Nonresidents must file tax returns for any year in which they derive income from Trinidad and Tobago sources. To file returns, nonresidents follow the administrative rules that apply to residents.

E. Double tax relief and tax treaties

Unilateral relief. In the event that no double tax treaty is in place, unilateral relief may be available at the following rates:

• In the case of prescribed Commonwealth countries, the credit is limited to one-half of the double tax relief on foreign-source income calculated according to applicable rules.

• In the case of other countries, the credit is limited to onequarter of the double tax relief on foreign-source income calculated according to applicable rules.

Relief under double tax treaties. Trinidad and Tobago has entered into double tax treaties with the following jurisdictions:

Brazil India Switzerland

Canada Italy United Kingdom

China Mainland Luxembourg United States

France

Germany

Spain Venezuela

Sweden

In addition, the treaty with the CARICOM states (Antigua and Barbuda, Barbados, Belize, Dominica, Grenada, Guyana, Jamaica, St. Kitts and Nevis, St. Lucia and St. Vincent) provides reduced rates of withholding tax.

F. Entry visas

Only Trinidad and Tobago nationals and residents have the right to enter the country freely. Nonresidents are subject to varying entry requirements, depending on whether a temporary visa or resident status is required. General entry visas are not required for nationals of countries that are members of the following:

• CARICOM

• European Union (EU)

• British Commonwealth

Certain exceptions apply to the European Union and the British Commonwealth.

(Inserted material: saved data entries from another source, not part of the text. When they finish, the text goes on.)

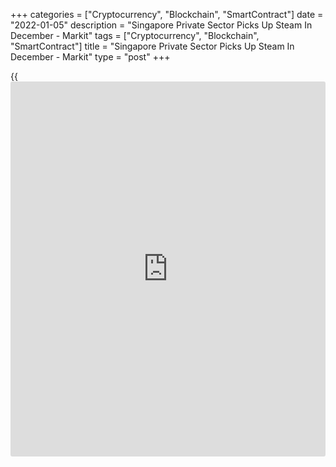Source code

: +++
categories = ["Cryptocurrency", "Blockchain", "SmartContract"]
date = "2022-01-05"
description = "Singapore Private Sector Picks Up Steam In December - Markit"
tags = ["Cryptocurrency", "Blockchain", "SmartContract"]
title = "Singapore Private Sector Picks Up Steam In December - Markit"
type = "post"
+++

{{<iframe id="large-banner" src="https://www.bounty.group/#slide=10.0" width="100%" height="600" scrolling="no" style="border: 0px solid rgb(216, 221, 230); border-radius: 3px;">}}

The private sector in Singapore continued to expand in December, and at
a faster rate, the latest survey from Markit Economics showed on
Wednesday with a PMI score of 55.1.

That's up from 52.0 in November and it moves further above the boom-or-
bust line of 50 that separates expansion from contraction.

Both demand and output grew at the quickest pace in five months.
Purchasing activity increased once again, though employment levels
remained subdued, affected by COVID-19 disruptions. Supply constraints,
including longer lead times, continued to be reported, leading to a
record rise in backlogged work. Price pressures likewise mounted, while
output expectations improved.

Higher new orders and output led to a renewal of buying activity growth
in December with panelists also highlighting the need for safety stock
building. The overall level of stocks of purchases continued to fall,
however, amid delivery delays.

For comments and feedback [contact](https://www.playgroundfx.com/contact/): editorial@rtt[news](https://www.letsplayfx.com/blog/forex-news-website/).com

[Economic News][1]

 **What parts of the world are seeing the best (and worst) economic
performances lately? Click[here][2] to check out our [Econ Scorecard][2]
and find out! See up-to-the-moment [ranking](https://www.playgroundfx.com/blog/crypto-exchange-ranking/)s for the best and worst
performers in [GDP][3], [unemployment rate][4], [inflation][5] and much
more.**

   1. www.rtt[news](https://www.letsplayfx.com/blog/forex-news-website/).com/Content/EconomicNews.aspx
   2. www.rtt[news](https://www.letsplayfx.com/blog/forex-news-website/).com/economic-scorecard/world-rank/unemployment-rate/highest-performance.aspx
   3. www.rtt[news](https://www.letsplayfx.com/blog/forex-news-website/).com/economic-scorecard/world-rank/GDP/highest-performance.aspx
   4. www.rtt[news](https://www.letsplayfx.com/blog/forex-news-website/).com/economic-scorecard/world-rank/unemployment-rate/lowest-performance.aspx
   5. www.rtt[news](https://www.letsplayfx.com/blog/forex-news-website/).com/economic-scorecard/world-rank/CPI/highest-performance.aspx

Obtaining a visa for entry into Trinidad and Tobago does not ensure that entry will be permitted. The immigration officer makes the final decision on whether to allow entry. Under the Immigration Act of 1969, an officer may allow entry to the following classes of persons:

• Diplomatic or consular officers of any country, representatives of the United Nations or any of its agencies, and officials from international organizations in which Trinidad and Tobago participates, who are entering the country to carry out official duties or to pass through in transit

• Tourists and visitors

• Persons passing through the country to another country

• Clergy, priests or members of religious orders entering to carry out religious duties

• A person who, by reason of education, employment, training, skills or other qualifications, has established, or is likely to establish, a successful profession, trade, self-operating business or agricultural enterprise in Trinidad and Tobago and who has sufficient means of support while in the country

A person who has been a continuous resident of Trinidad and Tobago must apply for resident status to the Permanent Secretary of the Ministry of National Security and must present the circumstances of his or her particular case. In determining the suitability of an applicant, the Ministry of National Security must receive proof that the applicant entered the country legally, be satisfied that the person is not categorized within a prohibited class, and receive a good character certificate for the applicant from the police in Trinidad and Tobago. If an application for resident status is refused, the applicant may reapply one year after the date of receipt of the refusal.

I. Family and personal considerations

Family members. Any family member of a working expatriate wishing to work in Trinidad and Tobago must obtain his or her own work permit. The children of a working expatriate need student visas to attend schools in Trinidad and Tobago.

Marital property regime. No community property or other similar marital property regime applies in Trinidad and Tobago.

Driver’s permits. Foreign nationals may drive legally in Trinidad and Tobago with their home country driver’s licenses for 90 days after their date of arrival. A driver must keep a valid passport and license in his or her possession at all times. If the foreign national’s period of stay is more than 90 days, he or she is required to apply for a Trinidad and Tobago driver’s license.

To obtain a local Trinidad and Tobago driver’s license, a foreign national must take an eye test, a written examination and a practical driving examination.